[SUPPLIED RECORDS Boundary: Start]

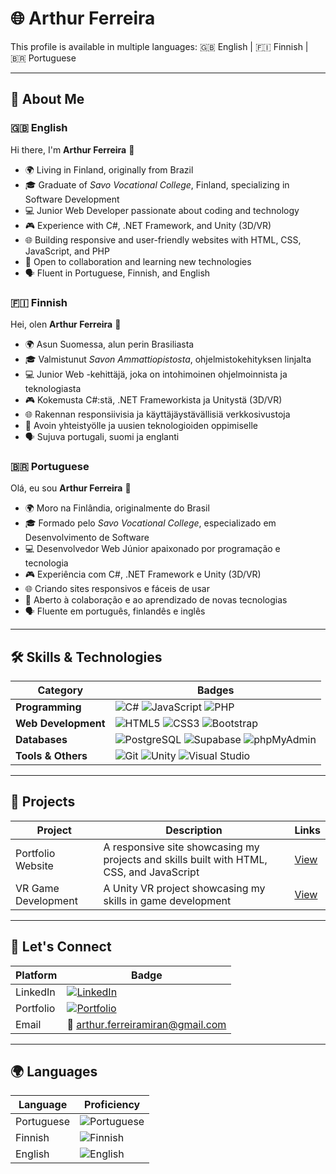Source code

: # 🌐 **Arthur Ferreira**

This profile is available in multiple languages: 🇬🇧 English | 🇫🇮 Finnish | 🇧🇷 Portuguese

---

## 💫 **About Me**

### 🇬🇧 **English**
Hi there, I'm **Arthur Ferreira** 👋  
- 🌍 Living in Finland, originally from Brazil  
- 🎓 Graduate of *Savo Vocational College*, Finland, specializing in Software Development  
- 💻 Junior Web Developer passionate about coding and technology  
- 🎮 Experience with C#, .NET Framework, and Unity (3D/VR)  
- 🌐 Building responsive and user-friendly websites with HTML, CSS, JavaScript, and PHP  
- 🚀 Open to collaboration and learning new technologies  
- 🗣️ Fluent in Portuguese, Finnish, and English  

### 🇫🇮 **Finnish**
Hei, olen **Arthur Ferreira** 👋  
- 🌍 Asun Suomessa, alun perin Brasiliasta  
- 🎓 Valmistunut *Savon Ammattiopistosta*, ohjelmistokehityksen linjalta  
- 💻 Junior Web -kehittäjä, joka on intohimoinen ohjelmoinnista ja teknologiasta  
- 🎮 Kokemusta C#:stä, .NET Frameworkista ja Unitystä (3D/VR)  
- 🌐 Rakennan responsiivisia ja käyttäjäystävällisiä verkkosivustoja  
- 🚀 Avoin yhteistyölle ja uusien teknologioiden oppimiselle  
- 🗣️ Sujuva portugali, suomi ja englanti  

### 🇧🇷 **Portuguese**
Olá, eu sou **Arthur Ferreira** 👋  
- 🌍 Moro na Finlândia, originalmente do Brasil  
- 🎓 Formado pelo *Savo Vocational College*, especializado em Desenvolvimento de Software  
- 💻 Desenvolvedor Web Júnior apaixonado por programação e tecnologia  
- 🎮 Experiência com C#, .NET Framework e Unity (3D/VR)  
- 🌐 Criando sites responsivos e fáceis de usar  
- 🚀 Aberto à colaboração e ao aprendizado de novas tecnologias  
- 🗣️ Fluente em português, finlandês e inglês  

---

## 🛠️ **Skills & Technologies**

| **Category**          | **Badges**                                                                                                                                                                                                                                                                                                         |
|-----------------------|---------------------------------------------------------------------------------------------------------------------------------------------------------------------------------------------------------------------------------------------------------------------------------------------------------------------|
| **Programming**       | ![C#](https://img.shields.io/badge/c%23-%23239120.svg?style=flat&logo=csharp&logoColor=white) ![JavaScript](https://img.shields.io/badge/javascript-%23323330.svg?style=flat&logo=javascript&logoColor=%23F7DF1E) ![PHP](https://img.shields.io/badge/php-%23777BB4.svg?style=flat&logo=php&logoColor=white) |
| **Web Development**   | ![HTML5](https://img.shields.io/badge/html5-%23E34F26.svg?style=flat&logo=html5&logoColor=white) ![CSS3](https://img.shields.io/badge/css3-%231572B6.svg?style=flat&logo=css3&logoColor=white) ![Bootstrap](https://img.shields.io/badge/bootstrap-%238511FA.svg?style=flat&logo=bootstrap&logoColor=white) |
| **Databases**         | ![PostgreSQL](https://img.shields.io/badge/postgreSQL-%23316192.svg?style=flat&logo=postgresql&logoColor=white) ![Supabase](https://img.shields.io/badge/supabase-%23000000.svg?style=flat&logo=supabase&logoColor=white) ![phpMyAdmin](https://img.shields.io/badge/phpMyAdmin-%236899FF.svg?style=flat) |
| **Tools & Others**    | ![Git](https://img.shields.io/badge/git-%23F05033.svg?style=flat&logo=git&logoColor=white) ![Unity](https://img.shields.io/badge/unity-%23000000.svg?style=flat&logo=unity&logoColor=white) ![Visual Studio](https://img.shields.io/badge/visual_studio-%235C2D91.svg?style=flat)                              |

---

## 🌟 **Projects**  
| **Project**          | **Description**                                                                                                                                                          | **Links**                             |
|----------------------|--------------------------------------------------------------------------------------------------------------------------------------------------------------------------|---------------------------------------|
| Portfolio Website    | A responsive site showcasing my projects and skills built with HTML, CSS, and JavaScript                                                                                 | [View](https://naroshh.github.io)     |
| VR Game Development  | A Unity VR project showcasing my skills in game development                                                                                                             | [View](https://github.com/Naroshh/)  |

---

## 🤝 **Let's Connect**

| **Platform**          | **Badge**                                                                                                                                                                           |
|-----------------------|-------------------------------------------------------------------------------------------------------------------------------------------------------------------------------------|
| LinkedIn              | [![LinkedIn](https://img.shields.io/badge/LinkedIn-%230077B5.svg?style=flat&logo=linkedin&logoColor=white)](https://www.linkedin.com/in/arthur-ferreira-66815524a)                   |
| Portfolio             | [![Portfolio](https://img.shields.io/badge/Portfolio-%23000000.svg?style=flat&logo=githubpages&logoColor=white)](https://naroshh.github.io)                                          |
| Email                 | 📧 arthur.ferreiramiran@gmail.com                                                                                                                                                  |

---

## 🌍 **Languages**

| **Language**  | **Proficiency**                                                                                                                                       |
|---------------|-------------------------------------------------------------------------------------------------------------------------------------------------------|
| Portuguese    | ![Portuguese](https://img.shields.io/badge/Portuguese-Native-green)                                                                                   |
| Finnish       | ![Finnish](https://img.shields.io/badge/Finnish-Fluent-blue)                                                                                         |
| English       | ![English](https://img.shields.io/badge/English-Fluent-yellow)                                                                                       |
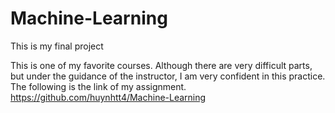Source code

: # Machine-Learning
This is my final project


This is one of my favorite courses. Although there are very difficult parts, but under the guidance of the instructor, I am very confident in this practice.
The following is the link of my assignment.
https://github.com/huynhtt4/Machine-Learning
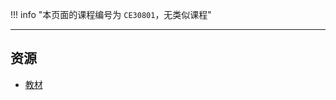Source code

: !!! info "本页面的课程编号为 `CE30801`，无类似课程"

---

## 资源
- [教材](https://api.ecylt.top/v1/lanzou_link?url=https://cqu-openlib.lanzout.com/itBnP1wkkjve&type=down)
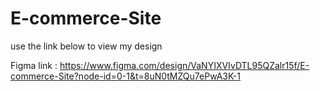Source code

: # E-commerce-Site

use the link below to view my design

Figma link :  https://www.figma.com/design/VaNYIXVIvDTL95QZalr15f/E-commerce-Site?node-id=0-1&t=8uN0tMZQu7ePwA3K-1
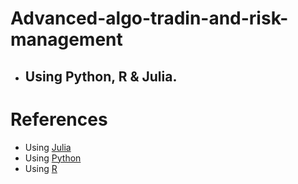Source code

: # Advanced-algo-tradin-and-risk-management
- ## Using Python, R &amp; Julia.
   
# References
  - Using [Julia](https://julia.quantecon.org/intro.html)
  - Using [Python](https://dokumen.pub/qdownload/python-for-algorithmic-trading-from-idea-to-cloud-deployment-1nbsped-149205335x-9781492053354.html)
  - Using [R](https://cran.r-project.org/web/packages/lazytrade/lazytrade.pdf)  

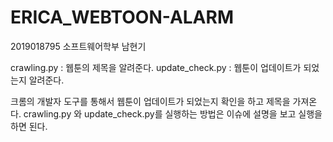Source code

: # ERICA_WEBTOON-ALARM
2019018795 소프트웨어학부 남현기

crawling.py : 웹툰의 제목을 알려준다.
update_check.py : 웹툰이 업데이트가 되었는지 알려준다.

크롬의 개발자 도구를 통해서 웹툰이 업데이트가 되었는지 확인을 하고 제목을 가져온다.
crawling.py 와 update_check.py를 실행하는 방법은 이슈에 설명을 보고 실행을 하면 된다.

[SUPPLIED RECORDS Boundary: End]

• BRIEF: Copy out each line of the data where the string "This" appears.

• WRITTEN RESPONSE:
This profile is available in multiple languages: 🇬🇧 English | 🇫🇮 Finnish | 🇧🇷 Portuguese
This is my final project
This is one of my favorite courses. Although there are very difficult parts, but under the guidance of the instructor, I am very confident in this practice.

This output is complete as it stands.